Study shows promise for treating genetic disease in a mammal during foetal development in the first three months of a pregnancy
A genetic disorder is a condition or a disease which is caused by abnormal changes or mutations in a person’s DNA in the gene. Our DNA provides the required code for making proteins which then perform most of the functions in our body. Even if one section of our DNA gets altered in some way, the protein associated with it can no longer carry out its normal function. Depending upon where this change happens either it can have a little or no effect or it might alter the cells so much that it could then lead to a genetic disorder or illness. Such changes are caused by errors in DNA replication (duplication) during growth, or environmental factors, lifestyle, smoking and exposure to radiation. Such disorders are passed on to the offspring and start to occur when the baby is developing in mother’s uterus and are therefore referred to as ‘birth defects’.

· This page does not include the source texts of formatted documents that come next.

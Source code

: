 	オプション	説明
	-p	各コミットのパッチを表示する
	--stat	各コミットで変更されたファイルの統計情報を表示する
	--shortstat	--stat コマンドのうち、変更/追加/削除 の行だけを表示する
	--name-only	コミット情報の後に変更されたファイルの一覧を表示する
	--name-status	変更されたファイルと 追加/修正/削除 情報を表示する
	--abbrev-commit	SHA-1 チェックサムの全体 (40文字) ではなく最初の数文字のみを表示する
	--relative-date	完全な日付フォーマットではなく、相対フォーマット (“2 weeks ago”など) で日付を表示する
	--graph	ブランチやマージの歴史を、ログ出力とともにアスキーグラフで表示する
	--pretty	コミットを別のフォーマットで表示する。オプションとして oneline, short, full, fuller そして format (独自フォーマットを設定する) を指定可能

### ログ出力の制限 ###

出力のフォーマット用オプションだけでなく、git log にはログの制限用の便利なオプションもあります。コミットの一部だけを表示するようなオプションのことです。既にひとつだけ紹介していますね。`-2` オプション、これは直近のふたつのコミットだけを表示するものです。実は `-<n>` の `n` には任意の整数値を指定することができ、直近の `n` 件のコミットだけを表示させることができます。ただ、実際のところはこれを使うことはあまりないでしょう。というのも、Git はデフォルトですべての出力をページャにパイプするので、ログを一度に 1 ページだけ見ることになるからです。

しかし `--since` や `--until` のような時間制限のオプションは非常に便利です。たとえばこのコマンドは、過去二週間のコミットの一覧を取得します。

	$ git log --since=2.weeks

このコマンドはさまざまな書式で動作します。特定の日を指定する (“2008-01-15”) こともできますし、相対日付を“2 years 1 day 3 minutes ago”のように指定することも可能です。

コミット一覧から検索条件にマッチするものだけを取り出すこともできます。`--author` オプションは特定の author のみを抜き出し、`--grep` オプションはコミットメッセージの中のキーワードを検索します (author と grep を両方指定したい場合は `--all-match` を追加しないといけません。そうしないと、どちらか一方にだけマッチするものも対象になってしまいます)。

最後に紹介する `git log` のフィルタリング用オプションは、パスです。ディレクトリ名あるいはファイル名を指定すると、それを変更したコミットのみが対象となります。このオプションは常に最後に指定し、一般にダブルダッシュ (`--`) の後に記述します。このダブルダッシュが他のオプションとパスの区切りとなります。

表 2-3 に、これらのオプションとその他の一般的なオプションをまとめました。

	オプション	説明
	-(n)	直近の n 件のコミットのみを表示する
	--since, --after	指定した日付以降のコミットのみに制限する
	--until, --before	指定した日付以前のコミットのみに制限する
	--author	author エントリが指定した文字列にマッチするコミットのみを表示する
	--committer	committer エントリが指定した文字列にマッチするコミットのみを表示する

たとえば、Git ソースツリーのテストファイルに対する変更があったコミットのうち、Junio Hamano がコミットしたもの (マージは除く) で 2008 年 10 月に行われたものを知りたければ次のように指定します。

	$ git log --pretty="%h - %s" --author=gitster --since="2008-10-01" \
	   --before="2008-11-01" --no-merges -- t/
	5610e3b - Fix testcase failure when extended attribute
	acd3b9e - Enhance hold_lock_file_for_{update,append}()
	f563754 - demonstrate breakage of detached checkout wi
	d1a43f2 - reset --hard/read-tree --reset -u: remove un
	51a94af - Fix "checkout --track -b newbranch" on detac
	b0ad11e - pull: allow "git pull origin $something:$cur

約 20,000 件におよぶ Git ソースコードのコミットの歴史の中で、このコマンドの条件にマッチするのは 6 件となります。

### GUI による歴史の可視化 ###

Birth defects can be minor or extremely severe and may affect appearance, function of an organ and some aspect of physical or mental development. Millions of children are born annually with serious genetic conditions. These defects can be detected during pregnancy as they are evident within the first three months of pregnancy when the organs are still forming. A technique called amniocentesis is available for detecting genetic abnormalities in the foetus by testing amniotic fluid extracted from the uterus. However, even with amniocentesis, treating them is not possible as no options are available to make any corrections before birth of the baby. Some of the defects are harmless and require no intervention but some others can be of serious nature and may require long-term treatment or even be fatal for the infant. Some defects can be corrected shortly after birth of the baby – example within a week’s time – but mostly it is too late for treatment.
Curing genetic condition in an unborn baby
For the first time the revolutionary gene editing technique has been used to cure a ‘genetic disorder’ in mice during foetal development in the uterus in a study by researchers at Carnegie Mellon University and Yale University. It is well established that during early development in the embryo (during first three months of a pregnancy) there are many stem cells (an undifferentiated cell type which can become any type of cell upon maturation) that are dividing at a fast rate. This is the pertinent time point where a genetic mutation if corrected would reduce the impact of the mutation on embryo-to-foetal development. There are chances that a severe genetic condition could even be cured and the baby is born without the unintended birth defects.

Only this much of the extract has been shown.